Get ready. Even small banks and thrifts are going to be affected by a post-crisis shift in regulation toward what’s fair and transparent to consumers, says Tim Burniston, until recently a senior associate director with the Federal Reserve Board’s Division of Consumer and Community Affairs. In that position he was detailed to the Consumer Financial Protection Bureau (CFPB) to develop its large depository institution supervision program. He now heads the consulting practice at Wolters Kluwer Financial Services.

What will be the impact of the new CFPB?

This is an agency that has unprecedented reach, authority and concentration of power. It has not only supervision responsibility for depository institutions with assets above $10 billion and their affiliates, and nonbank institutions, but rulemaking responsibilities transferred to it for 18 federal statutes, including the Truth in Lending Act and the Equal Credit Opportunity Act. It has enforcement powers for addressing wrongdoing by those who violate regulations and it acts on consumer complaints. Among other things, the CFPB has the authority to write rules that prohibit abusive practices, which are forbidden by the Dodd-Frank Act.

How is this creating a new tone for supervision?

Fairness is really the lens through which the CFPB will likely look at practices and processes across an institution’s product and services life cycle. The agency is focusing on the concept of risk to consumers.

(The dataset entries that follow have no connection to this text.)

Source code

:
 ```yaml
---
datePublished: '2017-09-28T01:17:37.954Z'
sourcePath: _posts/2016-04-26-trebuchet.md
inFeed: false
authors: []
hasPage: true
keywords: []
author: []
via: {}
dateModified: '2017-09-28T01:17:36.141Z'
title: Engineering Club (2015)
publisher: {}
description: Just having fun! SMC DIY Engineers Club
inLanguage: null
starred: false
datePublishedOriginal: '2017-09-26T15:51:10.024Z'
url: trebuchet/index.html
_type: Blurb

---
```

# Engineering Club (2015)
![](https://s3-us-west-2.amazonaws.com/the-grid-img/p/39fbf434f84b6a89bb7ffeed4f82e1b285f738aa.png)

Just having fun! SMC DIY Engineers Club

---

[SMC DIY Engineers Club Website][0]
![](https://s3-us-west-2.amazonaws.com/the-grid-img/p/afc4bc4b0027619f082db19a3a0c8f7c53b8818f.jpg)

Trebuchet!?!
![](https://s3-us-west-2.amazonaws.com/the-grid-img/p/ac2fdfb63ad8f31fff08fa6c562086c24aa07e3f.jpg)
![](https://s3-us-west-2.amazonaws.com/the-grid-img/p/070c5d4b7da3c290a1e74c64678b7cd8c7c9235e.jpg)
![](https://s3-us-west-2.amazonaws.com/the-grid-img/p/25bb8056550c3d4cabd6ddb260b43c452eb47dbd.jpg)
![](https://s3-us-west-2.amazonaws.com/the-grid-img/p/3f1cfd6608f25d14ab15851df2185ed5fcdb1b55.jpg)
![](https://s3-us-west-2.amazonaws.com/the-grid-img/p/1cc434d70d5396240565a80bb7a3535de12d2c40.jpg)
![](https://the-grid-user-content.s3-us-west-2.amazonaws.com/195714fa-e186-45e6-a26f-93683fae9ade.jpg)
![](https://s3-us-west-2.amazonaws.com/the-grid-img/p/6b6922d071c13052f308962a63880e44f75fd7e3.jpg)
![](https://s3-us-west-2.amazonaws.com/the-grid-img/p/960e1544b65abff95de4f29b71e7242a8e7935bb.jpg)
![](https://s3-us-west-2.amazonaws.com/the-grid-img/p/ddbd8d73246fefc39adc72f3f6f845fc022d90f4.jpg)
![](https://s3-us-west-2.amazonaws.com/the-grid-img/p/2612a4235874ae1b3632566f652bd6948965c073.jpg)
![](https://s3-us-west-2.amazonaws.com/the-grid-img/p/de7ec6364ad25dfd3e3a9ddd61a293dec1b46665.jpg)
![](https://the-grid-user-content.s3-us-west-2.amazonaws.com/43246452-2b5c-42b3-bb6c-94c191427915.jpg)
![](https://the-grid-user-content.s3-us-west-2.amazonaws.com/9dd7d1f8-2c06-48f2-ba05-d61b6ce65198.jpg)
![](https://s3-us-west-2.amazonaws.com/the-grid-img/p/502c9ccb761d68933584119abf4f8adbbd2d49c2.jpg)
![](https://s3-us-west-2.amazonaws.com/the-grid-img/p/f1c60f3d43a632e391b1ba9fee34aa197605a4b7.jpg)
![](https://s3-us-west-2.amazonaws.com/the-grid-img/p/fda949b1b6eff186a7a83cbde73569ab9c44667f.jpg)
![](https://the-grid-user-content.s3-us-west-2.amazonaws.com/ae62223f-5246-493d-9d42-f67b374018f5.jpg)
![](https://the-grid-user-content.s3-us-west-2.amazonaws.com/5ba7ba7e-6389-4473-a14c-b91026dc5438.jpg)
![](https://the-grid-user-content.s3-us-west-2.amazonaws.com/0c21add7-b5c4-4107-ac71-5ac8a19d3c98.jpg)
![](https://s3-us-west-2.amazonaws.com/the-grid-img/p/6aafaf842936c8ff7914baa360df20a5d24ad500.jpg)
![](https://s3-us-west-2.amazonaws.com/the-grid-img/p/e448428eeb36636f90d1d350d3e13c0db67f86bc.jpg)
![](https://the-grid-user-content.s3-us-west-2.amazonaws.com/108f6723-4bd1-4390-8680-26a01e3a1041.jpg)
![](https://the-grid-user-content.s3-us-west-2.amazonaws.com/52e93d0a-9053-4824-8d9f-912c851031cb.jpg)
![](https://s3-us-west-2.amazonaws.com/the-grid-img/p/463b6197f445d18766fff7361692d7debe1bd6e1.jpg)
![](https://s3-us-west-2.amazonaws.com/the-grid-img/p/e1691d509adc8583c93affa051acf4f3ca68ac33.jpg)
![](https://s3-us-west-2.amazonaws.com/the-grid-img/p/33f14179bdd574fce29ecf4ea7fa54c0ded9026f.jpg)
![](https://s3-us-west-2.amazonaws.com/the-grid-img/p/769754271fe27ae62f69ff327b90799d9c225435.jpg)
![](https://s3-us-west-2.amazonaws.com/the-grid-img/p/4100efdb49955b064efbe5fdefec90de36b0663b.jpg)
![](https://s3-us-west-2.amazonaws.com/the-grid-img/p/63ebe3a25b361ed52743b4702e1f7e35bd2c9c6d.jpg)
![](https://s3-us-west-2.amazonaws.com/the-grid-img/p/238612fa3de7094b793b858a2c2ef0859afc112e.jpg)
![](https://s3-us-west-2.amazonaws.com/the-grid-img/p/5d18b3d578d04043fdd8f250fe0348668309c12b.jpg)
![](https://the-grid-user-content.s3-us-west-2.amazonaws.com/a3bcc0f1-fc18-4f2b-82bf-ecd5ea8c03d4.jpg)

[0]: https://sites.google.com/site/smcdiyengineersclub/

That represents a big departure from what banks have been used to, where the emphasis was traditionally placed on risk to the bank itself.

How will this change the exam process?

The CFPB has a responsibility to ensure that institutions follow the laws, so there is a technical compliance element to their work, but they are also looking at supervision from a consumer risk perspective. The CFPB has stated that the goal of its large bank supervision program is to “prevent harm to consumers from unlawful financial practices and ensure that markets for consumer financial products and services are fair, transparent and competitive.”

What specifically is the CFPB interested in regulating?

CFPB’s charge is quite broad, and I am not surprised by what it has shown an interest in so far. They did a town hall meeting on payday lending. They did another on checking accounts and just launched an inquiry into overdraft programs with a focus on order processing, marketing, misleading information and customer demographics. They released mortgage servicing and origination examination procedures. They issued a proposal on remittances. We see them starting to take a look at issues that consumer advocates have raised questions about during the last few years. The regulation of non-depository companies, which includes payday lenders and debt collectors, is challenging. These entities largely have not been subject to routine federal supervision in the past. The CFPB’s nonbank supervision program in accordance with Dodd-Frank is risk-based, which means it will concentrate on those entities that pose the greatest risks to consumers. To regularly examine every one of them would require huge numbers of staff.

How will the CFPB impact banks below $10 billion?

Although there is a growing recognition and empathy for the regulatory burdens faced by smaller institutions, there is also the reality that the CFPB will have influence in the supervisory and regulatory community. It is a part of the Federal Financial Institutions Examination Council, which is a body that tries to promote uniformity in the exam process, and the CFPB director sits on the Federal Deposit Insurance Corp. (FDIC) board as well. The CFPB’s voice will be heard in those agencies.

How can bank directors monitor management’s progress in addressing these changes?

No one is expecting directors to be technical compliance experts, but it’s important for directors to be aware of, and to understand, what the hot button issues are so they can ask good questions of management and ask what steps the institution is putting in place to address those issues. One place for the board to start is with questions about how the supervisory emphasis on fairness and transparency could affect their institution.

But if you’re less than a $10-billion asset institution, should you still be preparing for an exam where fairness to consumers is emphasized?

Yes. I think that fairness in how consumers are treated will continue to be prominent in the post-crisis supervisory environment. In addition to the CFPB, over a year ago, the FDIC re-established a dedicated consumer protection division. They had merged their former compliance division within the safety and soundness group in 2002 and have now broken it back out again. That’s a good example of how this is not just about the CFPB and not just about big banks.